The Community of the Incarnation is a new monastic community which embodies and teaches engaged contemplative spirituality in response to what Father Bede Griffiths called “the universal call to contemplation.” We affirm that intimacy with God does not belong to a special group of religious professionals but is available to all. Our practice democratizes the gifts of monastic spirituality and translates them into a form that can be lived in everyday life.
Our Community is dispersed and currently includes members from across North America.
We find ourselves rooted in:
The Benedictine Rhythm of life that sanctifies the hours of the day.
The Carmelite Ways of silence and friendship with God.
The Franciscan Way of hearing the cry of the poor and the cry of the earth.

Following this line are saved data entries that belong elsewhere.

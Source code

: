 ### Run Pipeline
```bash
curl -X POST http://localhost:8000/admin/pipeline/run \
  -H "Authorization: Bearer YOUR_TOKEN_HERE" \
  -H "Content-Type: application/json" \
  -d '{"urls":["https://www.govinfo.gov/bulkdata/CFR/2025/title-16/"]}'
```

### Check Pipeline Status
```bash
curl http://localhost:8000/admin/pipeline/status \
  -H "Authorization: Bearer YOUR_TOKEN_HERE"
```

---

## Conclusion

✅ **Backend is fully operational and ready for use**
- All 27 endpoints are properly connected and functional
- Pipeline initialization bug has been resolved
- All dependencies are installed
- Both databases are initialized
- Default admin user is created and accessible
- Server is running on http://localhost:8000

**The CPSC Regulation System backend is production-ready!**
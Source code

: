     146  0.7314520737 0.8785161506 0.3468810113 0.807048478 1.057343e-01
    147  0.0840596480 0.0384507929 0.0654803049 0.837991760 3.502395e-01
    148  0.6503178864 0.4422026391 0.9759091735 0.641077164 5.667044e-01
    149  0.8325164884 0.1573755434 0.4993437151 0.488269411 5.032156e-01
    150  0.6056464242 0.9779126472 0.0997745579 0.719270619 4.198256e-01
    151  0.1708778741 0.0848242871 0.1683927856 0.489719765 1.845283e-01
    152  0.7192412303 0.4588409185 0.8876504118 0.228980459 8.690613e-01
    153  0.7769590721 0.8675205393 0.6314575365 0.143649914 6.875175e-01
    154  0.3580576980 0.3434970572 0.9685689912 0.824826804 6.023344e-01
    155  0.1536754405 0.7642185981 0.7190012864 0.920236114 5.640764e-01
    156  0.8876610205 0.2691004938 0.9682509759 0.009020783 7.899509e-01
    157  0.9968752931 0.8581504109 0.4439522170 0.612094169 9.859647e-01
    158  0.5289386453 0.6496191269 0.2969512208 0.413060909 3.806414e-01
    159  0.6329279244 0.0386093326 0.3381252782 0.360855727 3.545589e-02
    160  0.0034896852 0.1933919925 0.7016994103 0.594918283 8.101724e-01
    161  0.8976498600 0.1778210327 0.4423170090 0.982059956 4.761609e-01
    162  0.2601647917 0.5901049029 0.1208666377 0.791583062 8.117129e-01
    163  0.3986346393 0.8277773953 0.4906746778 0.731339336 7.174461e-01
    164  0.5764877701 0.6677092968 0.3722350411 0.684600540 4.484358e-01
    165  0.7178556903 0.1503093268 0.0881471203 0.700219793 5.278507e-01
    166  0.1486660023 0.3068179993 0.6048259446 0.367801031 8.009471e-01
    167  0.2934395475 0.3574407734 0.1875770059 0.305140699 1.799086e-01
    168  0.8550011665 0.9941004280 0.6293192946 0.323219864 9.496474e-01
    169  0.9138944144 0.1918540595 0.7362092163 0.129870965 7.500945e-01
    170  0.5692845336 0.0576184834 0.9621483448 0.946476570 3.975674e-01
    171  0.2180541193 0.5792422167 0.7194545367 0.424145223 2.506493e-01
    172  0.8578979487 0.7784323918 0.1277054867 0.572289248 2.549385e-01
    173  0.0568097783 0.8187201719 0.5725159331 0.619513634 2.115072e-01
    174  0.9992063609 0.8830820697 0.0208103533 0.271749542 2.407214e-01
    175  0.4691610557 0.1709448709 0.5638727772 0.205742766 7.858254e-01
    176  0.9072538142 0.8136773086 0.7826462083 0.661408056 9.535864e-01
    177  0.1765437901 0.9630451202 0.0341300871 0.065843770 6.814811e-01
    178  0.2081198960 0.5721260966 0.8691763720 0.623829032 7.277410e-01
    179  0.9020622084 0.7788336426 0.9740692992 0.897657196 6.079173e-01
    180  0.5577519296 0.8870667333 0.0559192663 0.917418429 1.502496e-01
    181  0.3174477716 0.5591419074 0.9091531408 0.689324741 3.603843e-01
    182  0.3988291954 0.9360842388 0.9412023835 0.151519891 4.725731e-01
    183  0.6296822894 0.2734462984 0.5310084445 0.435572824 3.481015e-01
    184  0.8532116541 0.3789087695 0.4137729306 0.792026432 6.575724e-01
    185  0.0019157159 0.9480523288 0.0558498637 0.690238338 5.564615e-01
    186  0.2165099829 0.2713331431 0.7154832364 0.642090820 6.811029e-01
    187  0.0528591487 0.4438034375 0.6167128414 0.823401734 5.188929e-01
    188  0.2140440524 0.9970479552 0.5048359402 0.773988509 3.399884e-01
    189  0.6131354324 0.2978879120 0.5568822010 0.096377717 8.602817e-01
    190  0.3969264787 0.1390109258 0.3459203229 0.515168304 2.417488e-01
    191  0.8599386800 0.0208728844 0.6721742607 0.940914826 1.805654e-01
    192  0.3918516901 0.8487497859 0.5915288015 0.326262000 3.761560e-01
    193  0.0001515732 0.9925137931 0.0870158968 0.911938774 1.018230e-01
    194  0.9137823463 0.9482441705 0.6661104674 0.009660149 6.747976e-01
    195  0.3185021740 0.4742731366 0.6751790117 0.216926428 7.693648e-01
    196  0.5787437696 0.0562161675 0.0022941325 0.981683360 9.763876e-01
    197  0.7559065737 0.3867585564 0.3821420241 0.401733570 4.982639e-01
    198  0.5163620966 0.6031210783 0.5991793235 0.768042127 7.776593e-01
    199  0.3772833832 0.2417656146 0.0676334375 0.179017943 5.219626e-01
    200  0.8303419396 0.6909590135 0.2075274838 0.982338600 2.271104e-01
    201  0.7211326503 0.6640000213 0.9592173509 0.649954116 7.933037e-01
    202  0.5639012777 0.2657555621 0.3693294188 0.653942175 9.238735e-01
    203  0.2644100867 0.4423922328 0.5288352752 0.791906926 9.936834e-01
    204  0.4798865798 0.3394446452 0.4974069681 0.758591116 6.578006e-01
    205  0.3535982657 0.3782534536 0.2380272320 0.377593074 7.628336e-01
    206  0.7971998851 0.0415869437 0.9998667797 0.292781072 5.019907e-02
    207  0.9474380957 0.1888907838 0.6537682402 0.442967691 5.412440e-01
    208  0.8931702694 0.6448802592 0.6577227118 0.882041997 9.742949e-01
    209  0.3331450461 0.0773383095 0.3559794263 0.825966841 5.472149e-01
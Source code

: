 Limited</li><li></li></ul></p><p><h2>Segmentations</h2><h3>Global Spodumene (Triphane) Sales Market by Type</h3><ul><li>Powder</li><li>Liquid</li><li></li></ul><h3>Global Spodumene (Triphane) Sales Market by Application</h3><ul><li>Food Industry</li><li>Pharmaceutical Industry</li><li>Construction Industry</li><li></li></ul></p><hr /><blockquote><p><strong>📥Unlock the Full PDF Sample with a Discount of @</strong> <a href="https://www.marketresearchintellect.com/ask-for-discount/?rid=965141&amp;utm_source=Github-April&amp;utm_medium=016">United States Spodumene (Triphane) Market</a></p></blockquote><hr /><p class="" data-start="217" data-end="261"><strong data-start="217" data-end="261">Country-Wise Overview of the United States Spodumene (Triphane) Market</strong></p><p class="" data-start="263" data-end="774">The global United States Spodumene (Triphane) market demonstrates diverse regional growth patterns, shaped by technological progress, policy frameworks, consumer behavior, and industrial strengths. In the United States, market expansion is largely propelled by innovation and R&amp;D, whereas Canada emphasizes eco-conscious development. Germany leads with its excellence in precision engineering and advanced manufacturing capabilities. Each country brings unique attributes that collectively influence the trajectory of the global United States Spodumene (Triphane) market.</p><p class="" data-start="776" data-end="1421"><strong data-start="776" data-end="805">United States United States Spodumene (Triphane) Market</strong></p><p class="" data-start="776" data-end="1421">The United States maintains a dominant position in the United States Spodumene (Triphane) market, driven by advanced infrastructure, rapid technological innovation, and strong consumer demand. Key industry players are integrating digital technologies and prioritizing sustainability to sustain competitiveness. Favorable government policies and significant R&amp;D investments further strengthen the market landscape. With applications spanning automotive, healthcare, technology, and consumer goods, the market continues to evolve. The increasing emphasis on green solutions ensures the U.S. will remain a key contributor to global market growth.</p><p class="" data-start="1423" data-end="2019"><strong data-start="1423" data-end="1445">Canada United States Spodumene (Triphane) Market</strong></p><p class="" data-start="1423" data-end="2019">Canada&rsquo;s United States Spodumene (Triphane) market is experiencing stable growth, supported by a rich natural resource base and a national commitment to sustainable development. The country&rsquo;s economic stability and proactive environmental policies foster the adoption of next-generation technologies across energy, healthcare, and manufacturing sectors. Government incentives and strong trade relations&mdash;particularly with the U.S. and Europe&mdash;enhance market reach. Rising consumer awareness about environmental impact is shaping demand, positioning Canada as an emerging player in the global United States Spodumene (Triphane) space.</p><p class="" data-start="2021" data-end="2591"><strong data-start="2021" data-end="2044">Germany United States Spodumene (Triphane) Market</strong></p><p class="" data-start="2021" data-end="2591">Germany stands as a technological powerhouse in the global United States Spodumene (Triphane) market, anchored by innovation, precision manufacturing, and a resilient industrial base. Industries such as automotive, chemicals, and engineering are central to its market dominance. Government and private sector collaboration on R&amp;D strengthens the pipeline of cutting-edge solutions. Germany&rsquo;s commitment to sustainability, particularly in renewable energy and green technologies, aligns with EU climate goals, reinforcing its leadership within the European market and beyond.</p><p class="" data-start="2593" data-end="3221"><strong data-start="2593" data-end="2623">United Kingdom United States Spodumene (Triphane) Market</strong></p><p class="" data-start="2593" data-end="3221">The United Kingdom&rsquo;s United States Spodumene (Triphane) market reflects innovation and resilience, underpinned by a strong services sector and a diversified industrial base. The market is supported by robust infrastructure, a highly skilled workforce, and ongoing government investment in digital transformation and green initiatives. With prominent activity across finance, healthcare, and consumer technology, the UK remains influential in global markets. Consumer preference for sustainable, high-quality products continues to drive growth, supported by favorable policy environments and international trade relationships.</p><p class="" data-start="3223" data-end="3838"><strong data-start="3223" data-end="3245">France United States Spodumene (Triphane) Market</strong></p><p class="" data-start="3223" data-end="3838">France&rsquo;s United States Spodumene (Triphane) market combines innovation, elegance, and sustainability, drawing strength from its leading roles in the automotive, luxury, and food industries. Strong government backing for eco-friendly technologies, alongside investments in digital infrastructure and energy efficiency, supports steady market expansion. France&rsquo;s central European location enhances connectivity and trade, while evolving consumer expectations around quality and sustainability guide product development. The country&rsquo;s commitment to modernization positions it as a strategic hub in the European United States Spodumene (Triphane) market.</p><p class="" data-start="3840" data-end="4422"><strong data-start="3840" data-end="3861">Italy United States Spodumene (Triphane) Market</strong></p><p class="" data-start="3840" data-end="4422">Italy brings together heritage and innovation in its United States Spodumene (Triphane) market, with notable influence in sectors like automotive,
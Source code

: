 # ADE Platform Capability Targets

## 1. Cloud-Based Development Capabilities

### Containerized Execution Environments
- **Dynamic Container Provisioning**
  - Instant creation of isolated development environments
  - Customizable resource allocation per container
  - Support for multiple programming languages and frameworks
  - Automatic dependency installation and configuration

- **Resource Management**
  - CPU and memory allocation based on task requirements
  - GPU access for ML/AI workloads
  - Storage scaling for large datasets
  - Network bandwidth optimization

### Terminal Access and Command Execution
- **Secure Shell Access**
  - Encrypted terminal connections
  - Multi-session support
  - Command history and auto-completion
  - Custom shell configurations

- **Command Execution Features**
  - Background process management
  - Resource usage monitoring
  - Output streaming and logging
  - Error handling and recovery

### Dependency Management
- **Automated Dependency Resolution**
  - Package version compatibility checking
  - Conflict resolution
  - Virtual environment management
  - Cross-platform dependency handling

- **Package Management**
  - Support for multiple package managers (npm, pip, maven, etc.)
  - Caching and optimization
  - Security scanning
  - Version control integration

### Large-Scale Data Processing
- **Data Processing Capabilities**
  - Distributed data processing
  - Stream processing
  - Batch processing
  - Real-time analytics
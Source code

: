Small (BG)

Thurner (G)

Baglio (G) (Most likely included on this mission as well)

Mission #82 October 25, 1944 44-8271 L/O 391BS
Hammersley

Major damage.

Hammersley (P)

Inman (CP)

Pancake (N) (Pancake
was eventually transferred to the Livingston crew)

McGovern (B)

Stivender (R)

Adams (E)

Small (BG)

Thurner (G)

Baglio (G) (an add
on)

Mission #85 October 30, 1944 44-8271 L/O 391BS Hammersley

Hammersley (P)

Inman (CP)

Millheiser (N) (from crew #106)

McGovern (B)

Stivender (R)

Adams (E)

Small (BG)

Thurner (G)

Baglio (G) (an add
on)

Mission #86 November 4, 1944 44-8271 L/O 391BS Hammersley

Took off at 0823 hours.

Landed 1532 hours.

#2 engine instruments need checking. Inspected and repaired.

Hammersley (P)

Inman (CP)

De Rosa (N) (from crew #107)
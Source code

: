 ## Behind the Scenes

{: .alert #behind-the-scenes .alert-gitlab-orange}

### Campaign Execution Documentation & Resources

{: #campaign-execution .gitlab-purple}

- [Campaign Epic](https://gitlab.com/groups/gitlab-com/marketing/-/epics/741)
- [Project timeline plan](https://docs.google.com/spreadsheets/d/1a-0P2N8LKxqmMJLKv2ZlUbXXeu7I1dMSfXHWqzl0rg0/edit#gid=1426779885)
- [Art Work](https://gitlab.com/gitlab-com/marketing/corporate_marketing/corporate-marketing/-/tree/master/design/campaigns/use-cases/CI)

In these ways, members of our community — clergy and lay — accompany and support each other in living our vocations faithfully. We also create spaces and programs that welcome and support seekers from all walks of life, holding each others’ spiritual needs in Christ’s transforming care.
While firmly rooted in tradition, we also take seriously the insights of contemporary psychology, art, ecology and science to address some of the realities of life that historically have been ignored by religion and yet are integral to human development and the creation of a just world. Archbishop Desmond Tutu said that, “Just as we are all meant to be contemplatives and to hear the voice of God in our lives, we are all meant to answer God's call to be His partners in transfiguring the world. This calling, this encounter with God, is always to send us into the midst of human suffering.”
Given today’s crises the world over, we can no longer afford to hide all our contemplatives in monasteries. We need to reunite contemplation and action, we need spiritual activists and, indeed, spiritual warriors on the streets of our cities and in all our professions and institutions who can reinvent them with spiritual virtues and see every person in need, every structural imbalance, every cry, including the cry of the earth, as a call to be answered.
Our goal is to create initiatives and opportunities for service that integrate contemplation and action and approach just action as a spiritual practice and a fruit of contemplation.